一方では、保守層の一部が参政党や保守系新勢力に流れていく。他方では、組織票の塊が「反自民でまとめて殴る」形で襲ってくる。

これ、左右から挟撃されるいちばんしんどい構図です。

自民党はこれまで「組織票の調整」で勝ってきた面があるのに、肝心の調整役だった公明票が敵側に回るとしたら、地方ほど一気に崩れます。

まさに試算が示しているのはそこです。


最近、有識者や選挙ウォッチャーの中でも「中道改革連合は脅威だ」と言い始める人が増えているように見えます。

それは思想がどうこうというより、選挙は“空気”より“票の束”が強いという当たり前の現実を知っているからでしょう。

・理念や政策よりも、既存の組織
・票の移し替え
・候補者調整
・動員の地力

このあたりが揃った瞬間に、選挙は別ゲーになります。


高市さんに好感を持つ若年層が増えています。ただ、政治は冷酷で、好感は票になりません。投票だけが票です。

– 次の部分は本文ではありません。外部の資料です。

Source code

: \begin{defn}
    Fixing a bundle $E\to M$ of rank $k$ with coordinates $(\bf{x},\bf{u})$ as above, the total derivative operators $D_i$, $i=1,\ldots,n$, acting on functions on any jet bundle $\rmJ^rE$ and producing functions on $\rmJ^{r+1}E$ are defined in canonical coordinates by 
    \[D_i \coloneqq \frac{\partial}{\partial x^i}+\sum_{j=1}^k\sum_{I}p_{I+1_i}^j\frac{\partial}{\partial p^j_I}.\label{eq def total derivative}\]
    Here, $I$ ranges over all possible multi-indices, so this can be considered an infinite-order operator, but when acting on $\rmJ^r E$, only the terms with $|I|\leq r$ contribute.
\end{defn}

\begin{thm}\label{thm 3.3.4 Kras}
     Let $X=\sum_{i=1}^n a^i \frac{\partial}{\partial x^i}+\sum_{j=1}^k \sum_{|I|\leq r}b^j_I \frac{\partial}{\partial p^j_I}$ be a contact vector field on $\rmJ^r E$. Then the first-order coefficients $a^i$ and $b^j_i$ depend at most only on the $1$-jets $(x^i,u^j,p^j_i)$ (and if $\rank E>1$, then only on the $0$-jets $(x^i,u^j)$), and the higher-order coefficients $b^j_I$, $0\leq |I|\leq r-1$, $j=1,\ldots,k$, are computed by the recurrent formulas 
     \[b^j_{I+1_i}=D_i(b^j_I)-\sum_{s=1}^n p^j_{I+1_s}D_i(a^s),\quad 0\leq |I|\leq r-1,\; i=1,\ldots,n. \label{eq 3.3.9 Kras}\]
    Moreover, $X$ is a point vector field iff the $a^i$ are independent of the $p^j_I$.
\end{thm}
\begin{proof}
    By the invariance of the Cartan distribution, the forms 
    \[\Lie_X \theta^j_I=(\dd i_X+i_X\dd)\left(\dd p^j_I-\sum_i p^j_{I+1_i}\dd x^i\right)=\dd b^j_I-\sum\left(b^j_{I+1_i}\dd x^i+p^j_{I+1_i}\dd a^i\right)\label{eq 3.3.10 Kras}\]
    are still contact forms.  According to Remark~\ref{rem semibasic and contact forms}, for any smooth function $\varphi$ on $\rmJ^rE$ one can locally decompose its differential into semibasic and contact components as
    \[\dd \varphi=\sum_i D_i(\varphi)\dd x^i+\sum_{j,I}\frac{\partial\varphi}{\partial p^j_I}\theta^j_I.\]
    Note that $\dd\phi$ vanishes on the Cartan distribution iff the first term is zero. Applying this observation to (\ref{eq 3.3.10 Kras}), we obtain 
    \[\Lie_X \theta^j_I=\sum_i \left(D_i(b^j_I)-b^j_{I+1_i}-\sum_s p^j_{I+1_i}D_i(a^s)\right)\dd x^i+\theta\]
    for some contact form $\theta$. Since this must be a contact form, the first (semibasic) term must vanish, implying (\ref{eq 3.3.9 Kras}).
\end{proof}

相手は組合と宗教と高齢層をベースに、「雨の日でも投票に行く人たち」を固めてくる。

こちらが「SNSで盛り上がった!」で満足して、投票に行かないなら、普通に負けます。高市総理の敗北も、十分ありえます。

これは脅しでも煽りでもなく、選挙という制度の性格上、当然に起きうることです。


今回の試算は、組織がまとまった時の破壊力を突きつけています。

そして自民党は、参政・保守に削られ、反自民連合にも殴られる。この状況を前にして、いよいよ自民党も

・本気で改革するのか
・票田に寄せて延命するのか

腹を括らないといけない局面です。

一方で、有権者側も同じです。「推し」ではなくきちんと「一票」を入れにいくのかどうか。選挙は結局、最後はそれに尽きるのではないでしょうか。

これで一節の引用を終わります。